- Subject: Re: [jed-users] Confusing behavior of transpose_lines
- From: Rafael Laboissière <rafael@xxxxxxxxxx>
- Date: Sun, 4 Jan 2026 09:30:31 +0100
* Rafael Laboissière <rafael@xxxxxxxxxx> [2026-01-03 14:47]:
This bug report has been filed against the Debian package for jed:
https://bugs.debian.org/1124550
While I don't believe it to be a harmful bug, the outcome of the
transpose_lines command is prone to confusion.

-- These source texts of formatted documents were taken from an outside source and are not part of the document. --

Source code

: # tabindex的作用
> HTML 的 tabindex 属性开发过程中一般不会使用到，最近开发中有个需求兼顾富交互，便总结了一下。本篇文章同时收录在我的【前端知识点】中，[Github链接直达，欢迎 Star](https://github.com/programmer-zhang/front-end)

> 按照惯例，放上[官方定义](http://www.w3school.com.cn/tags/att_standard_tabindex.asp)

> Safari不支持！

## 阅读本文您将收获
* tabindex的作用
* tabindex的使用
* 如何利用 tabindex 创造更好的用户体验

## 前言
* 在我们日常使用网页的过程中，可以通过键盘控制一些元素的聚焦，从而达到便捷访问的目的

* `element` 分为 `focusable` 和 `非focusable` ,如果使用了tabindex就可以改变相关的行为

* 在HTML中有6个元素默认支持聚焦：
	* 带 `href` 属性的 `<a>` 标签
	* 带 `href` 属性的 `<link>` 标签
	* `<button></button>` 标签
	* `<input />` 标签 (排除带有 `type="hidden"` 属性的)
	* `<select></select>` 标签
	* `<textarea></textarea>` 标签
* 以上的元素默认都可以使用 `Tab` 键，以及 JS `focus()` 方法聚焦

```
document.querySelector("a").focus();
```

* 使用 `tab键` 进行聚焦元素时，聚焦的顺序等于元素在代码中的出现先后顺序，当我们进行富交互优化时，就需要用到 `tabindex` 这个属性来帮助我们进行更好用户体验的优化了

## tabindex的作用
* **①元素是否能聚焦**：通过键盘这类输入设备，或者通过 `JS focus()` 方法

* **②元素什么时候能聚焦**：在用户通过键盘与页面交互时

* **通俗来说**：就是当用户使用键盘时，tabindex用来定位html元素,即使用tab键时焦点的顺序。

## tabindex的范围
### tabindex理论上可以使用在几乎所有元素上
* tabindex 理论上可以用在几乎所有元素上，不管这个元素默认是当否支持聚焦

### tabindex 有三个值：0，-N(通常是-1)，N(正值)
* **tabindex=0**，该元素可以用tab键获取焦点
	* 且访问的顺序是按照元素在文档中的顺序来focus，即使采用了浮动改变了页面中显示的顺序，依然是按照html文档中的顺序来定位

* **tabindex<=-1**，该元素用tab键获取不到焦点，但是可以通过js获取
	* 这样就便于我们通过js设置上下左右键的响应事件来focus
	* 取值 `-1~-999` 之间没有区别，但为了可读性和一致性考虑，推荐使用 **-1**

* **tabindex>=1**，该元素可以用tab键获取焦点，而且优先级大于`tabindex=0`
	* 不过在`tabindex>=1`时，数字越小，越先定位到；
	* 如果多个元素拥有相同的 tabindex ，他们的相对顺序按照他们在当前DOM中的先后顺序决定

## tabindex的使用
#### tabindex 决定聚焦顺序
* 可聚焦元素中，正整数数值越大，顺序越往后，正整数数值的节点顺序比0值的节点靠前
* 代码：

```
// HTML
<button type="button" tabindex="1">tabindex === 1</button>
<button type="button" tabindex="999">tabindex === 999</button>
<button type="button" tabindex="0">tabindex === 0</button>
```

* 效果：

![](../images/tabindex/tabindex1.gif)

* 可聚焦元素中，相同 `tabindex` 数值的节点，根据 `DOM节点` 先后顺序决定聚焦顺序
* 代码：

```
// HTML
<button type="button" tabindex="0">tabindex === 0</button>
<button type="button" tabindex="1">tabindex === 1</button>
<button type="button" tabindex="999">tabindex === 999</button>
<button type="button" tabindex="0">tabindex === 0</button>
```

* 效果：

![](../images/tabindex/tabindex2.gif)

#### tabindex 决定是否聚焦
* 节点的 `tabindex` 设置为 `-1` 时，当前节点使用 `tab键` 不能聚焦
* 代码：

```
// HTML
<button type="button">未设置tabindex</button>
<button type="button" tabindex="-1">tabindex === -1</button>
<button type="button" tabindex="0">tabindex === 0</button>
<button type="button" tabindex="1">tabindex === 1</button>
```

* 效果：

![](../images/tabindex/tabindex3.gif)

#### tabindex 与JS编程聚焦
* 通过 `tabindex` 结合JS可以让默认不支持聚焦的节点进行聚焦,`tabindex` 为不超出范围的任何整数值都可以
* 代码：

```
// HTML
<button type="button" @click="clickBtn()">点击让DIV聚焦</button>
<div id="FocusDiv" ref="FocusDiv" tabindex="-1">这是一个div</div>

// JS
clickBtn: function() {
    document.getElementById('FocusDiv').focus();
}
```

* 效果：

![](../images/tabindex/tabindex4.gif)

I narrowed down the problem. The behavior of transpose_lines is normal in
version pre0.99.20-183. However, in version pre0.99.20-186, transpose_lines
scrolls down the buffer, causing the first line to disappear from the
window.
By the way, I found another way to expose the strange scroll behavior:
Create a file with this content:
1
2
3
4
5
6
Open it in JED and go to the beginning of the buffer (line "1"). Set
the mrk (Ctrl-Space), go down two lines (to line "3"), copy the region
(ESC-w) and yank the region (Ctrl-y). In version pre0.99.20-183, the
behavior is normal. In version pre0.99.20-186, however, the buffer
scrolls up two lines.
Best,
Rafael
P.S.: I have noticed another thing that might be worth discussing
regarding the transpose_* functions. There are a transpose_chars and a
transpose_lines functions. There is also a swap_words function. For
consistency's sake, should not the latter be named transpose_words?
Furthermore, these functions do not behave consistently. After
being executed, the transpose_chars and transpose_lines both position the
cursor after the second transposed element. However, the swap_words function
positions the cursor between the two transposed elements.